- **Given records**:
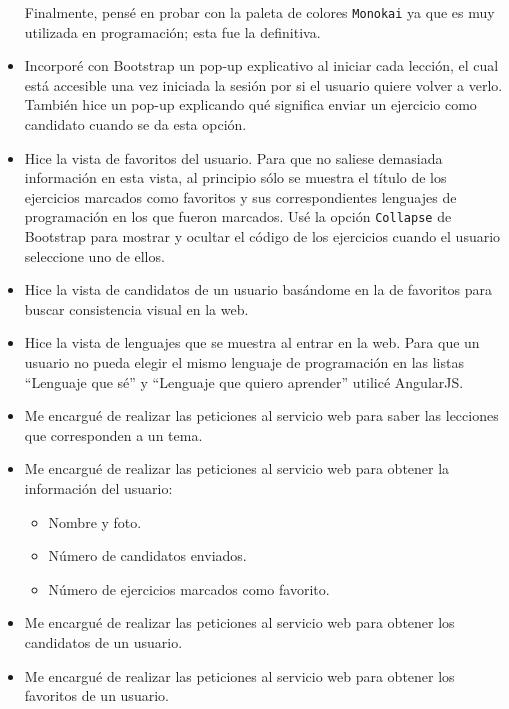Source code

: \begin{itemize}
Finalmente, pensé en probar con la paleta de colores \texttt{Monokai} ya que es muy utilizada en programación; esta fue la definitiva.

\item
Incorporé con Bootstrap un pop-up explicativo al iniciar cada lección, el cual está accesible una vez iniciada la sesión por si el usuario quiere volver a verlo. También hice un pop-up explicando qué significa enviar un ejercicio como candidato cuando se da esta opción.

\item
Hice la vista de favoritos del usuario. Para que no saliese demasiada información en esta vista, al principio sólo se muestra el título de los ejercicios marcados como favoritos y sus correspondientes lenguajes de programación en los que fueron marcados. Usé la opción \texttt{Collapse} de Bootstrap para mostrar y ocultar el código de los ejercicios cuando el usuario seleccione uno de ellos.

\item
Hice la vista de candidatos de un usuario basándome en la de favoritos para buscar consistencia visual en la web.

\item
Hice la vista de lenguajes que se muestra al entrar en la web. Para que un usuario no pueda elegir el mismo lenguaje de programación en las listas ``Lenguaje que sé'' y ``Lenguaje que quiero aprender'' utilicé AngularJS.

\item
Me encargué de realizar las peticiones al servicio web para saber las lecciones que corresponden a un tema.

\item
Me encargué de realizar las peticiones al servicio web para obtener la información del usuario:

\begin{itemize}
\item
Nombre y foto.
\item
Número de candidatos enviados.
\item
Número de ejercicios marcados como favorito.
\end{itemize}

\item
Me encargué de realizar las peticiones al servicio web para obtener los candidatos de un usuario.

\item
Me encargué de realizar las peticiones al servicio web para obtener los favoritos de un usuario.


\end{itemize}
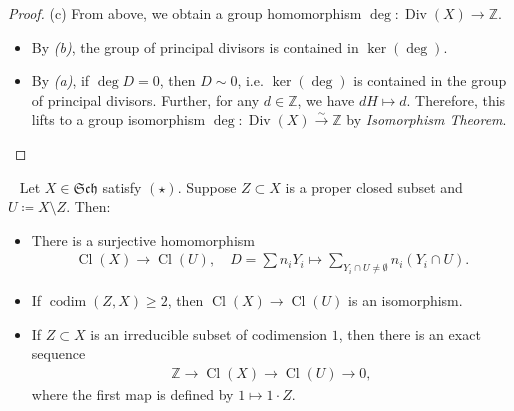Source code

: \documentclass[11pt,a4paper,footinclude=true,headinclude=true]{scrbook} %
\DeclareMathOperator{\Div}{Div}
\DeclareMathOperator{\Cl}{Cl}
\DeclareMathOperator{\codim}{codim}
\newcommand{\Sch}{\mathfrak{Sch}}
\newcommand{\<}{\langle}
\newcommand{\>}{\rangle}
\newcommand{\isoto}{\overset{\sim}{\to}}
\newenvironment{proposition}[2][]
{\renewcommand\theinnercustomprop{#2}\innercustomprop[#1] 
\begin{mdframed}[backgroundcolor=gray!20]\ }
{\end{mdframed}\endinnercustomprop}
\begin{document}
\begin{proof}
    (c) From above, we obtain a group homomorphism $\deg:\Div(X)\to\mathbb{Z}$.
    \begin{itemize}
        \item By \textit{(b)}, the group of principal divisors is contained in $\ker(\deg)$.
        \item By \textit{(a)}, if $\deg D=0$, then $D\sim0$, i.e. $\ker(\deg)$ is contained in the group of principal divisors. Further, for any $d\in\mathbb{Z}$, we have $dH\mapsto d$. Therefore, this lifts to a group isomorphism $\deg:\Div(X)\isoto\mathbb{Z}$ by \textit{Isomorphism Theorem}.
    \end{itemize}
\end{proof}

\begin{proposition}{6.5}
    Let $X\in\Sch$ satisfy $(\star)$. Suppose $Z\subset X$ is a proper closed subset and $U\coloneqq X\setminus Z$. Then:
    \begin{itemize}
        \item[(a)] There is a surjective homomorphism 
        \begin{align*}
            \Cl(X)\longrightarrow\Cl(U),\quad D=\sum n_iY_i\longmapsto\sum_{Y_i\cap U\neq\emptyset}n_i(Y_i\cap U).
        \end{align*}
        \item[(b)] If $\codim(Z,X)\geq2$, then $\Cl(X)\to\Cl(U)$ is an isomorphism.
        \item[(c)] If $Z\subset X$ is an irreducible subset of codimension $1$, then there is an exact sequence 
        \begin{align*}
            \mathbb{Z}\longrightarrow\Cl(X)\longrightarrow\Cl(U)\longrightarrow0,
        \end{align*}
        where the first map is defined by $1\mapsto1\cdot Z$.
    \end{itemize}
\end{proposition}
\end{document}
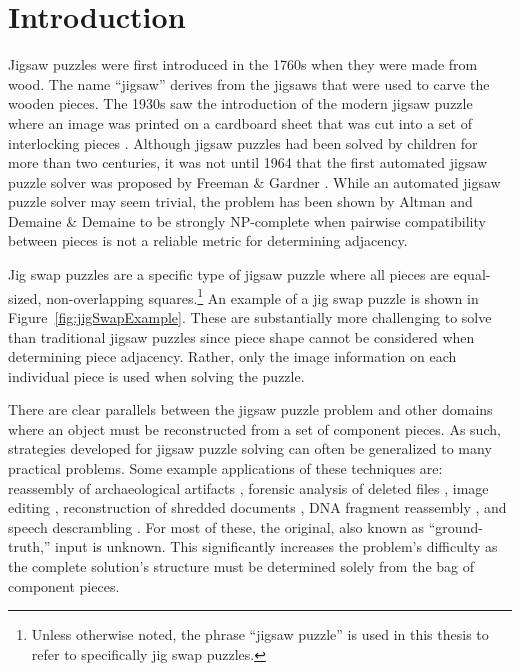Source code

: \chapter{Introduction}\label{sec:introduction}

Jigsaw puzzles were first introduced in the 1760s when they were made from wood.  The name ``jigsaw'' derives from the jigsaws that were used to carve the wooden pieces.   The 1930s saw the introduction of the modern jigsaw puzzle where an image was printed on a cardboard sheet that was cut into a set of interlocking pieces \cite{williams1990, williams2004}.  Although jigsaw puzzles had been solved by children for more than two centuries, it was not until 1964 that the first automated jigsaw puzzle solver was proposed by Freeman \& Gardner \cite{freeman1964}.  While an automated jigsaw puzzle solver may seem trivial, the problem has been shown by Altman \cite{altman1990} and Demaine \& Demaine \cite{demaine2007} to be strongly NP-complete when pairwise compatibility between pieces is not a reliable metric for determining adjacency.

Jig swap puzzles are a specific type of jigsaw puzzle where all pieces are equal-sized, non-overlapping squares.\footnote{Unless otherwise noted, the phrase ``jigsaw puzzle'' is used in this thesis to refer to specifically jig swap puzzles.}  An example of a jig swap puzzle is shown in Figure~\ref{fig:jigSwapExample}.  These are substantially more challenging to solve than traditional jigsaw puzzles since piece shape cannot be considered when determining piece adjacency.  Rather, only the image information on each individual piece is used when solving the puzzle.

There are clear parallels between the jigsaw puzzle problem and other domains where an object must be reconstructed from a set of component pieces.  As such, strategies developed for jigsaw puzzle solving can often be generalized to many practical problems.  Some example applications of these techniques are: reassembly of archaeological artifacts \cite{brown2008, koller2006}, forensic analysis of deleted files \cite{garfinkel2010}, image editing \cite{cho2008}, reconstruction of shredded documents \cite{zhu2008}, DNA fragment reassembly \cite{marande2007}, and speech descrambling \cite{zhao2007}.  For most of these, the original, also known as ``ground-truth,'' input is unknown.  This significantly increases the problem's difficulty as the complete solution's structure must be determined solely from the bag of component pieces.

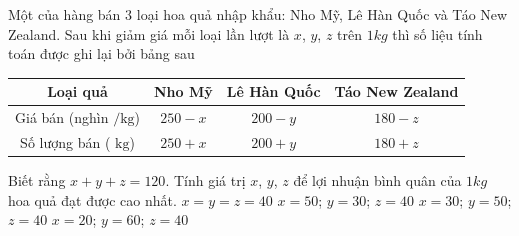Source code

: \begin{ex}%
	Một của hàng bán $3$ loại hoa quả nhập khẩu: Nho Mỹ, Lê Hàn Quốc và Táo New Zealand. Sau khi giảm giá mỗi loại lần lượt  là $x$, $y$, $z$ trên $1kg$ thì số liệu tính toán được ghi lại bởi bảng sau
	\begin{center}
		\begin{tabular}{|c|c|c|c|}
			\hline Loại quả & Nho Mỹ & Lê Hàn Quốc & Táo  New Zealand \\
			\hline Giá bán (nghìn $/ \mathrm{kg}$)  & $250-x$ & $200-y$ & $180-z$ \\
			\hline Số  lượng bán ( $\mathrm{kg}$) & $250+x$ & $200+y$ & $180+z$ \\
			\hline 
		\end{tabular}
	\end{center}
	Biết rằng $x+y+z=120$. Tính giá trị $x$, $y$, $z$ để  lợi nhuận bình quân của $1kg$ hoa quả đạt được cao nhất.
	 \choice
		{\True  $x=y=z=40$}
		{$x=50$; $y=30$;  $z=40$}
		{$x=30$; $y=50$;  $z=40$}
		 {$x=20$; $y=60$; $z=40$}
\end{ex}



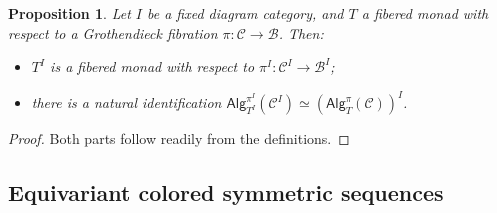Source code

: \documentclass[a4paper,10pt
,draft
]{article}%
\numberwithin{equation}{section}
\numberwithin{figure}{section}
\newtheorem{proposition}[equation]{Proposition}%
\theoremstyle{definition} %
\newcommand{\1}{\ensuremath{\mathbbm 1}}%
\begin{document}
\begin{proposition}\label{DIAGRAMFM_PROP}
Let $I$ be a fixed diagram category, and $T$ a fibered monad with respect to a Grothendieck fibration 
$\pi \colon \mathcal{C} \to \mathcal{B}$. Then:
\begin{itemize}
\item[(i)] $T^I$ is a fibered monad with respect to $\pi^I\colon \mathcal{C}^I \to \mathcal{B}^I$;
\item[(ii)] there is a natural identification 
$\mathsf{Alg}_{T^I}^{\pi^I}(\mathcal{C}^I)
\simeq
\left(\mathsf{Alg}_T^{\pi}(\mathcal{C})\right)^I$.
\end{itemize}
\end{proposition}

\begin{proof}
Both parts follow readily from the definitions.
\end{proof}






\subsection{Equivariant colored symmetric sequences}
\label{EQCOSYMSEQ SEC}
\end{document}

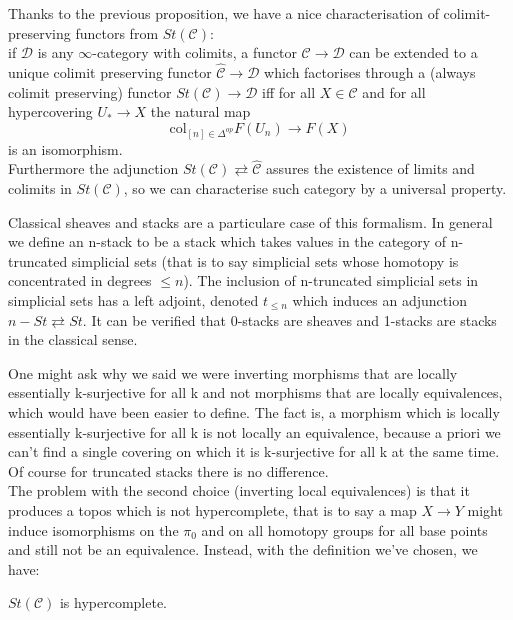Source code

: \begin{refsection}
\begin{rmk}
Thanks to the previous proposition, we have a nice characterisation of colimit-preserving functors from $St(\mathcal C)$:\\
if $\mathcal{D}$ is any $\infty$-category with colimits, a functor $\mathcal C\to\mathcal{D}$ can be extended to a unique colimit preserving functor $\hat{\mathcal C}\to\mathcal{D}$ which
factorises through a (always colimit preserving) functor $St(\mathcal C)\to \mathcal{D}$ iff for all $X\in\mathcal C$ and for all hypercovering $U_*\to X$ the natural map
$$\mathrm{col}_{[n]\in\Delta^{op}} F(U_n)\to F(X)$$
is an isomorphism.\\
Furthermore the adjunction $St(\mathcal C)\rightleftarrows \hat{\mathcal C}$ assures the existence of limits and colimits in $St(\mathcal C)$, so we can characterise such category by a
universal property.
\end{rmk}

\begin{rmk}
Classical sheaves and stacks are a particulare case of this formalism. In general we define an n-stack to be a stack which takes values in the category of n-truncated
simplicial sets (that is to say simplicial sets whose homotopy is concentrated in degrees $\le n$). The inclusion of n-truncated simplicial sets in simplicial sets has a left 
adjoint, denoted $t_{\le n}$ which induces an adjunction $n-St\rightleftarrows St$. It can be verified that 0-stacks are sheaves and 1-stacks are stacks in the classical sense.
\end{rmk}

One might ask why we said we were inverting morphisms that are locally essentially k-surjective for all k and not morphisms that are locally equivalences, which would have been easier to define.
The fact is, a morphism which is locally essentially k-surjective for all k is not locally an equivalence, because a priori we can't find a single covering on which it
is k-surjective for all k at the same time. Of course for truncated stacks there is no difference.\\
The problem with the second choice (inverting local equivalences) is that it produces a topos which is not hypercomplete, that is to say a map $X\to Y$ might induce
isomorphisms on the $\pi_0$ and on all homotopy groups for all base points and still not be an equivalence. Instead, with the definition we've chosen, we have:

\begin{prop}
$St(\mathcal C)$ is hypercomplete.
\end{prop}



\end{refsection}
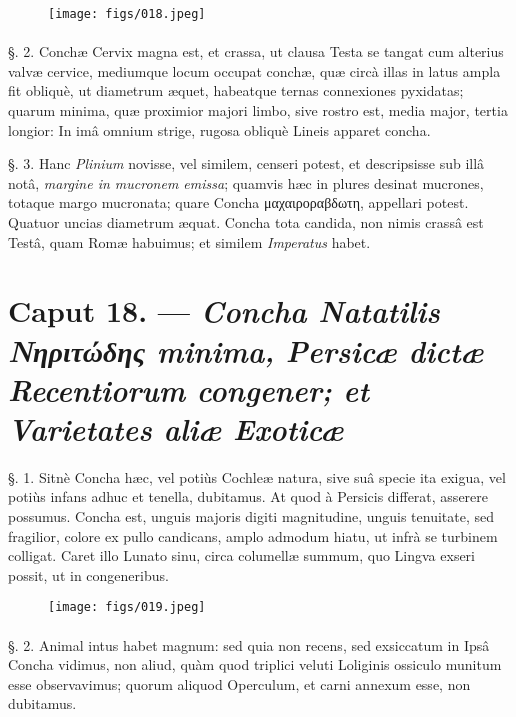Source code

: \documentclass[a4paper, 11pt, oneside, polutonikogreek, german]{article}
\begin{document}
\begin{figure}[H]
\centering
\texttt{[image: figs/018.jpeg]}

\end{figure}
\paragraph{}
§. 2. Conchæ Cervix magna est, et crassa, ut clausa Testa se tangat cum alterius valvæ cervice, mediumque locum occupat conchæ, quæ circà illas in latus ampla fit obliquè, ut diametrum æquet, habeatque ternas connexiones pyxidatas; quarum minima, quæ proximior majori limbo, sive rostro est, media major, tertia longior: In imâ omnium strige, rugosa obliquè Lineis apparet concha.

§. 3. Hanc \emph{Plinium} novisse, vel similem, censeri potest, et descripsisse sub illâ notâ, \emph{margine in mucronem emissa}; quamvis hæc in plures desinat mucrones, totaque margo mucronata; quare Concha μαχαιροραβδωτη, appellari potest. Quatuor uncias diametrum æquat. Concha tota candida, non nimis crassâ est Testâ, quam Romæ habuimus; et similem \emph{Imperatus} habet.

\section{Caput 18. --- \emph{Concha Natatilis Νηριτώδης minima, Persicæ dictæ Recentiorum congener; et Varietates aliæ Exoticæ}}
\paragraph{}
§. 1. Sitnè Concha hæc, vel potiùs Cochleæ natura, sive suâ specie ita exigua, vel potiùs infans adhuc et tenella, dubitamus. At quod à Persicis differat, asserere possumus. Concha est, unguis majoris digiti magnitudine, unguis tenuitate, sed fragilior, colore ex pullo candicans, amplo admodum hiatu, ut infrà se turbinem colligat. Caret illo Lunato sinu, circa columellæ summum, quo Lingva exseri possit, ut in congeneribus.

\begin{figure}[H]
\centering
\texttt{[image: figs/019.jpeg]}

\end{figure}
\paragraph{}
§. 2. Animal intus habet magnum: sed quia non recens, sed exsiccatum in Ipsâ Concha vidimus, non aliud, quàm quod triplici veluti Loliginis ossiculo munitum esse observavimus; quorum aliquod Operculum, et carni annexum esse, non dubitamus.
\end{document}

- **Problem requirements**:
Lines that contain the string "subset" should be copied from the material above.

- **Result of the task**:
    Let $X\in\Sch$ satisfy $(\star)$. Suppose $Z\subset X$ is a proper closed subset and $U\coloneqq X\setminus Z$. Then:
        \item[(c)] If $Z\subset X$ is an irreducible subset of codimension $1$, then there is an exact sequence 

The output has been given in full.